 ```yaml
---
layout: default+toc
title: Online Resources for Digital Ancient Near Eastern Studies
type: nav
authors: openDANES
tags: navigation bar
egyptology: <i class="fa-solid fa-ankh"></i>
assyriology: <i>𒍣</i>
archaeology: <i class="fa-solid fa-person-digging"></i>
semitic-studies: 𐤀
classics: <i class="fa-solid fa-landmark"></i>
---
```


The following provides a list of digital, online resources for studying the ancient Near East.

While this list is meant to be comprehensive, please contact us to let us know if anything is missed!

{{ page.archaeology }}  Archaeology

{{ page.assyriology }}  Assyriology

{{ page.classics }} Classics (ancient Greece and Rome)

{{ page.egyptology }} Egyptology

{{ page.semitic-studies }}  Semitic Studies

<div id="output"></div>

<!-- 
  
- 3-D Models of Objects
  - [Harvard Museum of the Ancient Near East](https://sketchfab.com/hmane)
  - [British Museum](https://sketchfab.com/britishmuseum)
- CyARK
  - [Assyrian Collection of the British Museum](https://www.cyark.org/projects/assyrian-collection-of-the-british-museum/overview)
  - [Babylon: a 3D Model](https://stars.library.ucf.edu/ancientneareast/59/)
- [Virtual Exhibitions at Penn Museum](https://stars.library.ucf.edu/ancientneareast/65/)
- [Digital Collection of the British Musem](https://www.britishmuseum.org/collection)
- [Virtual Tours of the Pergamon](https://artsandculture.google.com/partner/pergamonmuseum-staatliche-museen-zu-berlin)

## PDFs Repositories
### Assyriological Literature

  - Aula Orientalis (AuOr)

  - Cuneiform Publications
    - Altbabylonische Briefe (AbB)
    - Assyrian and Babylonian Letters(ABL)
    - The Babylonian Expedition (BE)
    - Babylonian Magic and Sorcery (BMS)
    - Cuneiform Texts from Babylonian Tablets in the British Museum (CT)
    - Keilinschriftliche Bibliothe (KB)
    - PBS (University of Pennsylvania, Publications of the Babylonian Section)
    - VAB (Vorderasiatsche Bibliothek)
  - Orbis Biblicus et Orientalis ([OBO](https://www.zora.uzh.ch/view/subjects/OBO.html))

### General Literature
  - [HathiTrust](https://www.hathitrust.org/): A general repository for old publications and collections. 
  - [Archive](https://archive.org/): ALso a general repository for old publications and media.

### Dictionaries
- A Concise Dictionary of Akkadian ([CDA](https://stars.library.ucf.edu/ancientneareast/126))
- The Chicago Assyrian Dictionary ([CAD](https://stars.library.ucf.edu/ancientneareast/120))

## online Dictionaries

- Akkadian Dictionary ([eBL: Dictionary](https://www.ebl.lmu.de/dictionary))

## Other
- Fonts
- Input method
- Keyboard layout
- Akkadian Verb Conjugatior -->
□ □ □ □ □
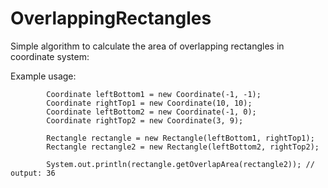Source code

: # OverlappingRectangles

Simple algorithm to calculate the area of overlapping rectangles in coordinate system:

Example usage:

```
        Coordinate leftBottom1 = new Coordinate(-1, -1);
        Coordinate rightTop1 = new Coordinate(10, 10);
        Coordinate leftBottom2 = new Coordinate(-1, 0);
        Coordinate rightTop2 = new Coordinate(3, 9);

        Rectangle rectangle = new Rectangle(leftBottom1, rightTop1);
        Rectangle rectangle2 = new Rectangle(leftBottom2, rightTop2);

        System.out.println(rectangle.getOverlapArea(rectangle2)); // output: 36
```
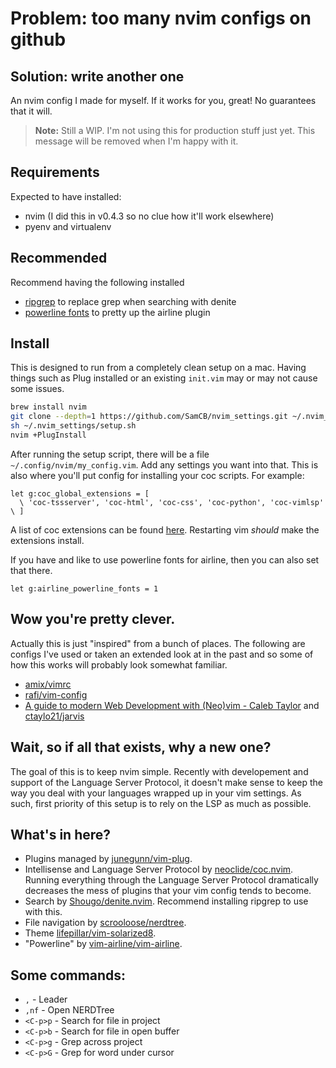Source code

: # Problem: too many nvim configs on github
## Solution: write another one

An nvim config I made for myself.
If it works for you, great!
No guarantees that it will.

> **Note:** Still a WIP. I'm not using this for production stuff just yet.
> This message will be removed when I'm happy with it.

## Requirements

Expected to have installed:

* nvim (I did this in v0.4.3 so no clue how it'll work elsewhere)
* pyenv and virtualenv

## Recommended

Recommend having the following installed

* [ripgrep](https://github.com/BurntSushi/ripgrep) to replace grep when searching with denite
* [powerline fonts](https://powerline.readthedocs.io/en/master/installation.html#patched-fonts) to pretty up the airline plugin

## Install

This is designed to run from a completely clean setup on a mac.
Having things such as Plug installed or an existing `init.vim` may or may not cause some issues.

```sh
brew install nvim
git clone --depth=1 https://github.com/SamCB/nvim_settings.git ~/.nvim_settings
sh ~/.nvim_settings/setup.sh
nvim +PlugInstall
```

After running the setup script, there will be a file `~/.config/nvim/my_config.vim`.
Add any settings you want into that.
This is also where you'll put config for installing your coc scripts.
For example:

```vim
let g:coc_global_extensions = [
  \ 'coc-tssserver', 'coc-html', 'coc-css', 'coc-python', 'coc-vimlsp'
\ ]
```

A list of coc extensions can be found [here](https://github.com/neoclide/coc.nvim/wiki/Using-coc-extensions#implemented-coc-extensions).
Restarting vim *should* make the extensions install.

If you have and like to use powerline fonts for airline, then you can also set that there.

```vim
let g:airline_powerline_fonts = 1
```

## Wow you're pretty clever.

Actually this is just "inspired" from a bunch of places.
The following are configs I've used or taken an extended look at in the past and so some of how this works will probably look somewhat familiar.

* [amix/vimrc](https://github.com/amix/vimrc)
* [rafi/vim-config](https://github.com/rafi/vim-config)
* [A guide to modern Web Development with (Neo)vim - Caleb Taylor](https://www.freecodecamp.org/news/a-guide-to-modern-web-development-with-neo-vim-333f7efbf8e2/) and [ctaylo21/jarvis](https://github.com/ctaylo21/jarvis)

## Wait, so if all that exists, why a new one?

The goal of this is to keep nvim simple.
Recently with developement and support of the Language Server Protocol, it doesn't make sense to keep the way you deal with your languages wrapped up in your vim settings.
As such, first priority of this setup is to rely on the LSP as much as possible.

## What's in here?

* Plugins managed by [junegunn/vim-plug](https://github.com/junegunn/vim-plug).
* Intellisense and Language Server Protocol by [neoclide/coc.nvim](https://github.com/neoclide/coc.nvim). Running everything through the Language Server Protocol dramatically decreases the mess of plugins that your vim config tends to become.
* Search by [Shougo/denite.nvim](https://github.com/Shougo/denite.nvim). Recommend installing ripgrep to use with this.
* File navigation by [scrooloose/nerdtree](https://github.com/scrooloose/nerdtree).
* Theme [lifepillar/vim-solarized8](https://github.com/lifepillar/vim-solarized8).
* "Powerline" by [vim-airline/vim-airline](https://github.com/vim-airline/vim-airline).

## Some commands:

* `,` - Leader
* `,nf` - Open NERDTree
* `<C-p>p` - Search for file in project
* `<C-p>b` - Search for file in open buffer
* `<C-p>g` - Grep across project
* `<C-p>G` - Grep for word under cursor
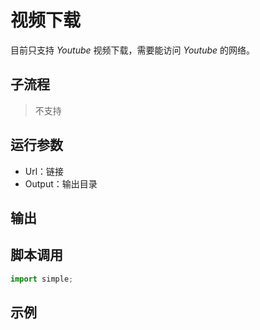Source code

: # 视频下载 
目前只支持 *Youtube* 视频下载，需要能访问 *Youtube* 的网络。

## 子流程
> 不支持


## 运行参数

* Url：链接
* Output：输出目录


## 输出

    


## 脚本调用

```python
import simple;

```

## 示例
□ □ □ □ □
Task directions -
An exact copy of the lines above, from the one containing "If you have" down to the one containing "Plugins managed by" and including both, is the whole answer; retype it and nothing else.

Task output -
If you have and like to use powerline fonts for airline, then you can also set that there.

```vim
let g:airline_powerline_fonts = 1
```

## Wow you're pretty clever.

Actually this is just "inspired" from a bunch of places.
The following are configs I've used or taken an extended look at in the past and so some of how this works will probably look somewhat familiar.

* [amix/vimrc](https://github.com/amix/vimrc)
* [rafi/vim-config](https://github.com/rafi/vim-config)
* [A guide to modern Web Development with (Neo)vim - Caleb Taylor](https://www.freecodecamp.org/news/a-guide-to-modern-web-development-with-neo-vim-333f7efbf8e2/) and [ctaylo21/jarvis](https://github.com/ctaylo21/jarvis)

## Wait, so if all that exists, why a new one?

The goal of this is to keep nvim simple.
Recently with developement and support of the Language Server Protocol, it doesn't make sense to keep the way you deal with your languages wrapped up in your vim settings.
As such, first priority of this setup is to rely on the LSP as much as possible.

## What's in here?

* Plugins managed by [junegunn/vim-plug](https://github.com/junegunn/vim-plug).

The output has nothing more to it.